For each line in the data below that has the word "BDai", copy that line.

- _Records for processing_
.....

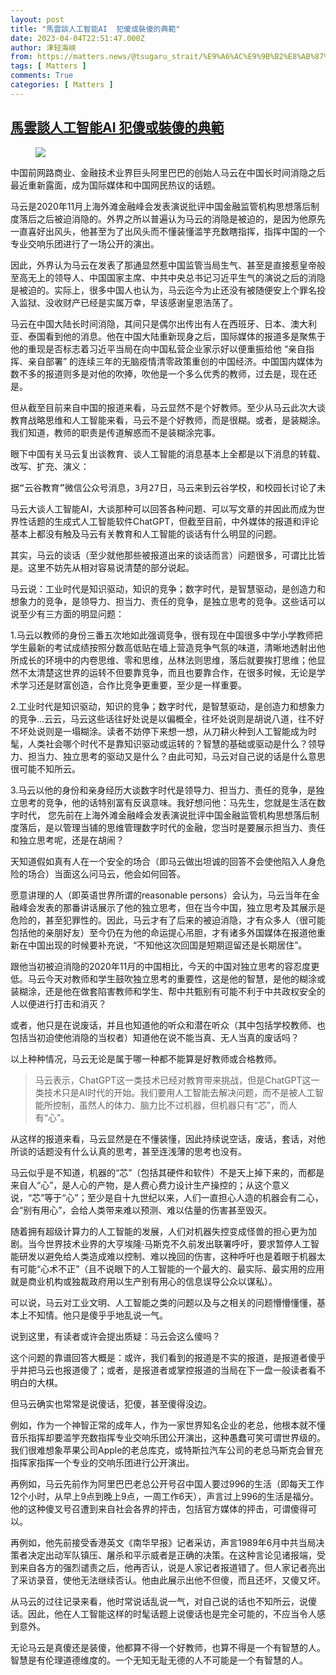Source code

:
 ```yaml
---
layout: post
title: "馬雲談人工智能AI  犯傻或裝傻的典範"
date: 2023-04-04T22:51:47.000Z
author: 津轻海峡
from: https://matters.news/@tsugaru_strait/%E9%A6%AC%E9%9B%B2%E8%AB%87%E4%BA%BA%E5%B7%A5%E6%99%BA%E8%83%BDai-%E7%8A%AF%E5%82%BB%E6%88%96%E8%A3%9D%E5%82%BB%E7%9A%84%E5%85%B8%E7%AF%84-bafybeicd2fyhfrmggmt4c7x4afrqljj6bbuqtqdqgsk6ggr5md2eaogimq
tags: [ Matters ]
comments: True
categories: [ Matters ]
---
```

<!--1680648707000-->
[馬雲談人工智能AI  犯傻或裝傻的典範](https://matters.news/@tsugaru_strait/%E9%A6%AC%E9%9B%B2%E8%AB%87%E4%BA%BA%E5%B7%A5%E6%99%BA%E8%83%BDai-%E7%8A%AF%E5%82%BB%E6%88%96%E8%A3%9D%E5%82%BB%E7%9A%84%E5%85%B8%E7%AF%84-bafybeicd2fyhfrmggmt4c7x4afrqljj6bbuqtqdqgsk6ggr5md2eaogimq)
------

<div>
<figure class="image"><img src="https://assets.matters.news/embed/d314b38b-1562-4cb1-917b-20d0805af880.jpeg" data-asset-id="d314b38b-1562-4cb1-917b-20d0805af880" referrerpolicy="no-referrer"><figcaption><span></span></figcaption></figure><p>中国前网路商业、金融技术业界巨头阿里巴巴的创始人马云在中国长时间消隐之后最近重新露面，成为国际媒体和中国网民热议的话题。</p><p>马云是2020年11月上海外滩金融峰会发表演说批评中国金融监管机构思想落后制度落后之后被迫消隐的。外界之所以普遍认为马云的消隐是被迫的，是因为他原先一直喜好出风头，他甚至为了出风头而不懂装懂滥竽充数瞎指挥，指挥中国的一个专业交响乐团进行了一场公开的演出。</p><p>因此，外界认为马云在发表了那通显然惹中国监管当局生气、甚至是直接惹皇帝般至高无上的领导人、中国国家主席、中共中央总书记习近平生气的演说之后的消隐是被迫的。实际上，很多中国人也认为，马云迄今为止还没有被随便安上个罪名投入监狱、没收财产已经是实属万幸，早该感谢皇恩浩荡了。</p><p>马云在中国大陆长时间消隐，其间只是偶尔出传出有人在西班牙、日本、澳大利亚、泰国看到他的消息。他在中国大陆重新现身之后，国际媒体的报道多是聚焦于他的重现是否标志着习近平当局在向中国私营企业家示好以便重振给他 “亲自指挥、亲自部署” 的连续三年的无脑疫情清零政策重创的中国经济。中国国内媒体为数不多的报道则多是对他的吹捧，吹他是一个多么优秀的教师，过去是，现在还是。</p><p>但从截至目前来自中国的报道来看，马云显然不是个好教师。至少从马云此次大谈教育战略思维和人工智能来看，马云不是个好教师，而是很糊。或者，是装糊涂。我们知道，教师的职责是传道解惑而不是装糊涂完事。</p><p>眼下中国有关马云复出谈教育、谈人工智能的消息基本上全都是以下消息的转载、改写、扩充、演义：</p><pre class="ql-syntax" spellcheck="false">据“云谷教育”微信公众号消息，3月27日，马云来到云谷学校，和校园长讨论了未来教育。马云表示，ChatGPT这一类技术已经对教育带来挑战，但是ChatGPT这一类技术只是AI时代的开始。我们要用人工智能去解决问题，而不是被人工智能所控制，虽然人的体力、脑力比不过机器，但机器只有“芯”，而人有“心”。他说，工业时代是知识驱动，知识的竞争；数字时代，是智慧驱动，是创造力和想象力的竞争，是领导力、担当力、责任的竞争，是独立思考的竞争。</pre><p>马云大谈人工智能AI，大谈那种可以回答各种问题、可以写文章的并因此而成为世界性话题的生成式人工智能软件ChatGPT，但截至目前，中外媒体的报道和评论基本上都没有触及马云有关教育和人工智能的谈话有什么明显的问题。</p><p>其实，马云的谈话（至少就他那些被报道出来的谈话而言）问题很多，可谓比比皆是。这里不妨先从相对容易说清楚的部分说起。</p><p>马云说：工业时代是知识驱动，知识的竞争；数字时代，是智慧驱动，是创造力和想象力的竞争，是领导力、担当力、责任的竞争，是独立思考的竞争。这些话可以说至少有三方面的明显问题：</p><p>1.马云以教师的身份三番五次地如此强调竞争，很有现在中国很多中学小学教师把学生最新的考试成绩按照分数高低贴在墙上营造竞争气氛的味道，清晰地透射出他所成长的环境中的内卷思维、零和思维，丛林法则思维，落后就要挨打思维；他显然不太清楚这世界的运转不但要靠竞争，而且也要靠合作，在很多时候，无论是学术学习还是财富创造，合作比竞争更重要，至少是一样重要。</p><p>2.工业时代是知识驱动，知识的竞争；数字时代，是智慧驱动，是创造力和想象力的竞争...云云，马云这些话往好处说是以偏概全，往坏处说则是胡说八道，往不好不坏处说则是一塌糊涂。读者不妨停下来想一想，从刀耕火种到人工智能成为时髦，人类社会哪个时代不是靠知识驱动或运转的？智慧的基础或驱动是什么？领导力、担当力、独立思考的驱动又是什么？由此可知，马云对自己说的话是什么意思很可能不知所云。</p><p>3.马云以他的身份和亲身经历大谈数字时代是领导力、担当力、责任的竞争，是独立思考的竞争，他的话特别富有反讽意味。我好想问他：马先生，您就是生活在数字时代， 您先前在上海外滩金融峰会发表演说批评中国金融监管机构思想落后制度落后，是以管理当铺的思维管理数字时代的金融，您当时是要展示担当力、责任和独立思考呢，还是在胡闹？</p><p>天知道假如真有人在一个安全的场合（即马云做出坦诚的回答不会使他陷入人身危险的场合）当面这么问马云，他会如何回答。</p><p>愿意讲理的人（即英语世界所谓的reasonable persons）会认为，马云当年在金融峰会发表的那番讲话展示了他的独立思考，但在当今中国，独立思考及其展示是危险的，甚至犯罪性的。因此，马云才有了后来的被迫消隐，才有众多人（很可能包括他的亲朋好友）至今仍在为他的命运提心吊胆，才有诸多外国媒体在报道他重新在中国出现的时候要补充说，“不知他这次回国是短期逗留还是长期居住”。</p><p>跟他当初被迫消隐的2020年11月的中国相比，今天的中国对独立思考的容忍度更低。马云今天对教师和学生鼓吹独立思考的重要性，这是他的智慧，是他的糊涂或装糊涂，还是他在做套陷害教师和学生、帮中共甄别有可能不利于中共政权安全的人以便进行打击和消灭？</p><p>或者，他只是在说废话，并且也知道他的听众和潜在听众（其中包括学校教师、也包括当初迫使他消隐的当权者）知道他在说不能当真、无人当真的废话吗？</p><p>以上种种情况，马云无论是属于哪一种都不能算是好教师或合格教师。</p><blockquote>马云表示，ChatGPT这一类技术已经对教育带来挑战，但是ChatGPT这一类技术只是AI时代的开始。我们要用人工智能去解决问题，而不是被人工智能所控制，虽然人的体力、脑力比不过机器，但机器只有“芯”，而人有“心”。</blockquote><p>从这样的报道来看，马云显然是在不懂装懂，因此持续说空话，废话，套话，对他所谈的话题没有什么认真的思考，甚至连浅薄的思考也没有。</p><p>马云似乎是不知道，机器的“芯”（包括其硬件和软件）不是天上掉下来的，而都是来自人“心”，是人心的产物，是人费心费力设计生产操控的；从这个意义说，“芯”等于“心”；至少是自十九世纪以来，人们一直担心人造的机器会有二心，会“别有用心”，会给人类带来难以预测、难以估量的伤害甚至毁灭。</p><p>随着拥有超级计算力的人工智能的发展，人们对机器失控变成怪兽的担心更为加剧。当今世界技术业界的大亨埃隆·马斯克不久前发出联署呼吁，要求暂停人工智能研发以避免给人类造成难以控制、难以挽回的伤害，这种呼吁也是着眼于机器太有可能“心术不正”（且不说眼下的人工智能的一个最大的、最实际、最实用的应用就是商业机构或独裁政府用以生产别有用心的信息误导公众以谋私）。</p><p>可以说，马云对工业文明、人工智能之类的问题以及与之相关的问题懵懵懂懂，基本上不知情。他只是傻乎乎地乱说一气。</p><p>说到这里，有读者或许会提出质疑：马云会这么傻吗？</p><p>这个问题的靠谱回答大概是：或许，我们看到的报道是不实的报道，是报道者傻乎乎并把马云也报道傻了；或者，是报道者或掌控报道的当局在下一盘一般读者看不明白的大棋。</p><p>但马云确实也常常是说傻话，犯傻，甚至傻得没边。</p><p>例如，作为一个神智正常的成年人，作为一家世界知名企业的老总，他根本就不懂音乐指挥却要滥竽充数指挥专业交响乐团公开演出，这种愚蠢可笑可谓世界级的。我们很难想象苹果公司Apple的老总库克，或特斯拉汽车公司的老总马斯克会冒充指挥家指挥一个专业的交响乐团进行公开演出。</p><p>再例如，马云先前作为阿里巴巴老总公开号召中国人要过996的生活（即每天工作12个小时，从早上9点到晚上9点，一周工作6天），声言过上996的生活是福分。他的这种傻叉号召遭到来自社会各界的抨击，包括官方媒体的抨击，可谓傻得可以。</p><p>再例如，他先前接受香港英文《南华早报》记者采访，声言1989年6月中共当局决策者决定出动军队镇压、屠杀和平示威者是正确的决策。在这种言论见诸报端，受到来自各方的强烈谴责之后，他再否认，说是人家记者报道错了。但人家记者亮出了采访录音，使他无法继续否认。他由此展示出他不但傻，而且还坏，又傻又坏。</p><p>从马云的过往记录来看，他时常说话乱说一气，对自己说的话也不知所云，说傻话。因此，他在人工智能这样的时髦话题上说傻话也是完全可能的，不应当令人感到意外。</p><p>无论马云是真傻还是装傻，他都算不得一个好教师，也算不得是一个有智慧的人。智慧是有伦理道德维度的。一个无知无耻无德的人不可能是一个有智慧的人。</p>
</div>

.....

- _Answer for this exercise_
from: https://matters.news/@tsugaru_strait/%E9%A6%AC%E9%9B%B2%E8%AB%87%E4%BA%BA%E5%B7%A5%E6%99%BA%E8%83%BDai-%E7%8A%AF%E5%82%BB%E6%88%96%E8%A3%9D%E5%82%BB%E7%9A%84%E5%85%B8%E7%AF%84-bafybeicd2fyhfrmggmt4c7x4afrqljj6bbuqtqdqgsk6ggr5md2eaogimq
[馬雲談人工智能AI  犯傻或裝傻的典範](https://matters.news/@tsugaru_strait/%E9%A6%AC%E9%9B%B2%E8%AB%87%E4%BA%BA%E5%B7%A5%E6%99%BA%E8%83%BDai-%E7%8A%AF%E5%82%BB%E6%88%96%E8%A3%9D%E5%82%BB%E7%9A%84%E5%85%B8%E7%AF%84-bafybeicd2fyhfrmggmt4c7x4afrqljj6bbuqtqdqgsk6ggr5md2eaogimq)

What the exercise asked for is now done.